Diet plays important roles in promoting health and immune regulation, yet how nutrition influences the immune system in general, and macrophages in particular, is not well understood. Furthermore, the precise impact of diet on the microbiome, which then in turn also can influence immunity, remains mostly elusive. In order to develop precision-nutrition therapies to improve health and modulate the microbiome and immune system, understanding molecular mechanisms is essential.
In our previous work, we showed a remarkable divergence of the immune system in response to diet, in which a ketogenic diet significantly upregulated adaptive immunity, while a vegan diet significantly enhanced innate immunity in healthy human volunteers (Link et al., Nat Med, 2025). We are now expanding these investigations to mouse models to confirm that the impact of diet extends to the mouse system.
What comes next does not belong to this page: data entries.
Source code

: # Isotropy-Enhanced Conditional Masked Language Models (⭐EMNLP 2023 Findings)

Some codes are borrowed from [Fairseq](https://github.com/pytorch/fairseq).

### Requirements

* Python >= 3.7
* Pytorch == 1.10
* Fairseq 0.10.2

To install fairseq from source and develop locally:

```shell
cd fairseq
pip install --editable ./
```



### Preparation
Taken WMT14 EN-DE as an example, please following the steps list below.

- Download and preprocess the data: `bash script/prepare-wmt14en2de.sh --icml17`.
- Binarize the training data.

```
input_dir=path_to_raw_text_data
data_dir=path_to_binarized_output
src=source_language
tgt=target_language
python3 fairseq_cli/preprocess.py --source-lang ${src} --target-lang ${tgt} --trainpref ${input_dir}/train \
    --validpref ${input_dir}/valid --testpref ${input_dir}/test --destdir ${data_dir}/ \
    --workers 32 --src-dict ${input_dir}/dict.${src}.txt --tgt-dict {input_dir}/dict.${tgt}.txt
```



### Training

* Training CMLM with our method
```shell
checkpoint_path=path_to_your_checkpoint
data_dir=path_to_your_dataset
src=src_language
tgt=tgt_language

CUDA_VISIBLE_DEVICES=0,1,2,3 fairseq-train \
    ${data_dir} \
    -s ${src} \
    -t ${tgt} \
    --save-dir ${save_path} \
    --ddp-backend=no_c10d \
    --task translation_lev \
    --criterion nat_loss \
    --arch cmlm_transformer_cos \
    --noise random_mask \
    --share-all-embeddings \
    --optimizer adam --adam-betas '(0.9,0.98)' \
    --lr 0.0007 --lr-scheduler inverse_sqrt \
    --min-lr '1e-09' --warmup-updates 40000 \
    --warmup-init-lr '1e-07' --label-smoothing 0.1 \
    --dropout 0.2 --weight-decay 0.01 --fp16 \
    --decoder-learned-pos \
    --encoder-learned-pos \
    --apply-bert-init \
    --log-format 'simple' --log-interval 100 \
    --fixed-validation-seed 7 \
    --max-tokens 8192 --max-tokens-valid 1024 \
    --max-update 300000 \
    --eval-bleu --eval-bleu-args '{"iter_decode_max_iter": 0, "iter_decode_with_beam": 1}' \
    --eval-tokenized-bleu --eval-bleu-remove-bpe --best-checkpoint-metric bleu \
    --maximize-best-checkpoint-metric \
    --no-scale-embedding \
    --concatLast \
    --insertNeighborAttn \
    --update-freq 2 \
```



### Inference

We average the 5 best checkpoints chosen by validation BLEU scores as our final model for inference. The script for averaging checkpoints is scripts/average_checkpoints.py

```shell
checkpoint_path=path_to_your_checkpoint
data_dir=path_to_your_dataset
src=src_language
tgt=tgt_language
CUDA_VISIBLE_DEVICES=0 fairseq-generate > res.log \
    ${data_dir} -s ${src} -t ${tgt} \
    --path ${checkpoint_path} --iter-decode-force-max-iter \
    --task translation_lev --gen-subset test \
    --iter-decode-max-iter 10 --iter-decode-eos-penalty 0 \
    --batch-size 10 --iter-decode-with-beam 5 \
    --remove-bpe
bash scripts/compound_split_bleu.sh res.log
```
Our laboratory focuses mainly on the two most prominent barrier tissues – the gut and the skin. Both immunity in the gut and the skin are affected by a combination of nutrition and the microbiome, possibly modulating and priming immune response to external stimuli.
Furthermore, the CDC estimates that 3.1 million Americans are affected by inflammatory bowel disease (IBD) and 7.55 million Americans are affected by psoriasis with both disease on the rise. There is a strong connection between these two disorders with approximately 10% of inflammatory bowel disease (IBD) patients developing psoriasis. The development of precision-nutrition therapies to prevent disease onset in genetically susceptible patients and help manage disease symptoms in patients holds promise, requiring an understanding of the interplay between the immune system, and nutrition during inflammation. While some risk factors for the development of those diseases are known, the role of nutrition and the microbiome in disease development and severity remains unclear. Macrophages play important roles in the onset of inflammatory diseases and are influenced by nutrition and the microbiome, but the underlying mechanisms on how those factors influence the transcription factor networks remain poorly understood. Therefore, understanding the interplay of genetics, nutrition, and macrophage phenotypes is essential for developing precision-nutrition therapies.
The laboratory utilizes a comprehensive systems biology approach applying single cell multi-omics assays to investigate the interplay between the microbiome and nutrition on the epigenetic, transcriptional, and proteomic landscape in macrophages with the goal to identify the underlying transcription factor network, unique and conserved genes and pathways, as well as tissue-specific regulations, allowing direct comparison of the impact of nutrition and microbiome on tissues. In the long term, we will extend our studies by applying spatial transcriptomics methods to assess interaction of macrophages with other cells and broaden the studies to assess other immune cells.